VOSTELL WOLF (1932-1998)
L'artiste allemand Wolf Vostell, né à Leverkusen (Rhénanie-du-Nord - Westphalie) en 1932, a suivi une formation de lithographe de 1950 à 1953 avant d'étudier à l'École supérieure des beaux-arts de Paris où il fut l'assistant de Cassandre. En 1958, il voyage en Estrémadure et se marie, la même année, avec Mercédes Guardado Olivenza. Il appartient au mouvement Fluxus dès sa création en 1962. Dans une déclaration faite en 1995 au journal Libération, il expliquait que « Fluxus mettait le doigt sur les choses simples de la vie, érigeait la simplicité en valeur en mettant l'accent sur le rire, le sourire, les larmes, le vol d'une mouche dans une chambre noire, etc. C'était un existentialisme du comportement qui déclarait la vie comme art et l'art comme vie. » Après le geste de Duchamp intronisant l'objet quelconque dans la sphère de l'art, il estimait avoir fait franchir un pas supplémentaire à celui-ci en plaçant toutes les manifestations de la vie dans l'orbite de l'art. Vostell s'inscrit donc dans la lignée des artistes qui, depuis le romantisme allemand jusqu'à la plupart des avant-gardes (en tout cas jusqu'au surréalisme), ont eu l'ambition de réunifier sous l'égide de l'art la vie morcelée. Ce projet s'accompagne chez lui d'une critique des conditions de vie qui favorisent cette division. Il s'agit dès lors de révéler et d'inviter à combattre ces conditions par l'« aiguillon » de la critique sociale et politique plantée « dans la conscience abrutie », selon les propres termes de l'artiste. La virulence ne fait jamais défaut aux œuvres de Vostell, qui s'entend à provoquer le spectateur par des sensations extrêmement pénibles comme dans les Heuschrecken (sauterelles) où des débris humains pris dans du goudron fondu rappellent le bombardement de Hambourg pendant la Seconde Guerre mondiale.

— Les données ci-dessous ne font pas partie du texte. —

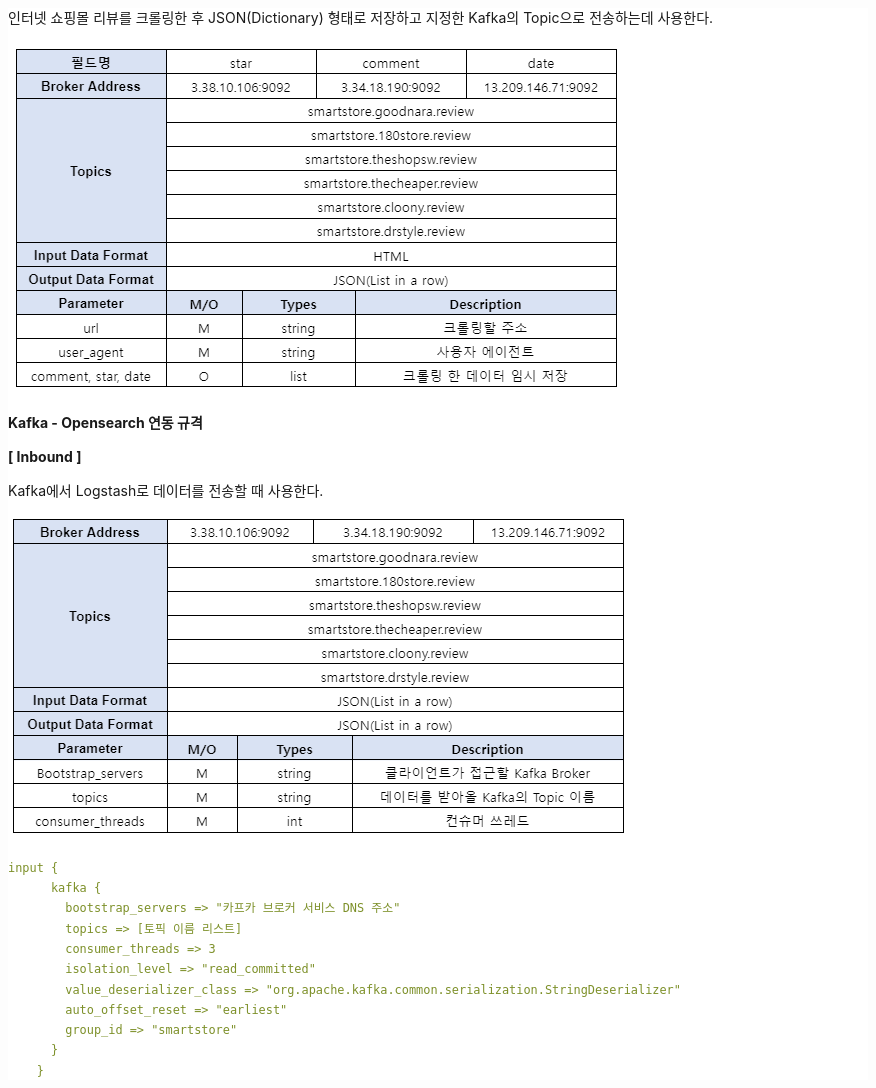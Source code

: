 인터넷 쇼핑몰 리뷰를 크롤링한 후 JSON(Dictionary) 형태로 저장하고 지정한 Kafka의 Topic으로 전송하는데 사용한다.

![Untitled](img/Untitled%2010.png)

**Kafka - Opensearch 연동 규격**

**[ Inbound ]**

Kafka에서 Logstash로 데이터를 전송할 때 사용한다.

![Untitled](img/Untitled%2011.png)

```yaml
input {
      kafka {
        bootstrap_servers => "카프카 브로커 서비스 DNS 주소" 
        topics => [토픽 이름 리스트]
        consumer_threads => 3
        isolation_level => "read_committed"
        value_deserializer_class => "org.apache.kafka.common.serialization.StringDeserializer"
        auto_offset_reset => "earliest"
        group_id => "smartstore"
      }
    }
```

Le maître mot de Wolf Vostell aura été le « décollage », mot dont les différentes parties se décolleront à leur tour pour donner « dé-coll/age », et qui lui saute aux yeux alors qu'il se trouve à Paris en 1954 et regarde la manchette d'un Figaro, accroché sur un kiosque à journaux, annonçant le crash d'un avion. Le décollage c'est aussi bien celui des affiches qui permet de voir les images derrière les images que les lambeaux d'images télévisuelles que l'on capte sur des moniteurs détraqués : son principe « consiste à décomposer les formes et les catégories concrètes et invisibles ». Mais le décollage c'est aussi cette sensation d'euphorie et d'angoisse qui accompagne celui qui s'affranchit des lois de la pesanteur, et si le happening est certes un acte critique, il est aussi une sorte de fête révolutionnaire expérimentale. Et loin d'être une fête passéiste qui restaure le climat des jours anciens, le happening tel que le conçoit Vostell se veut résolument moderniste : il se déroule parmi des voitures, des télévisions, des appareils de radio, de vidéo, de cinéma qu'il associe à des télex, des affiches, des journaux qui se mélangent (mixedmedia) ou dialoguent entre eux (intermédia). Les assemblages d'appareils de télévision de Vostell – invention dont Nam June Paik lui disputera la paternité – portent le nom d'Elektronischer Happening-Raum (espace électronique de happening) et transforment le massage médiatique en une séance de torture qui en délivre la vérité (Dépression endogène 1980, présenté au musée d'Art moderne de la Ville de Paris pendant l'exposition Electra en 1983-1984).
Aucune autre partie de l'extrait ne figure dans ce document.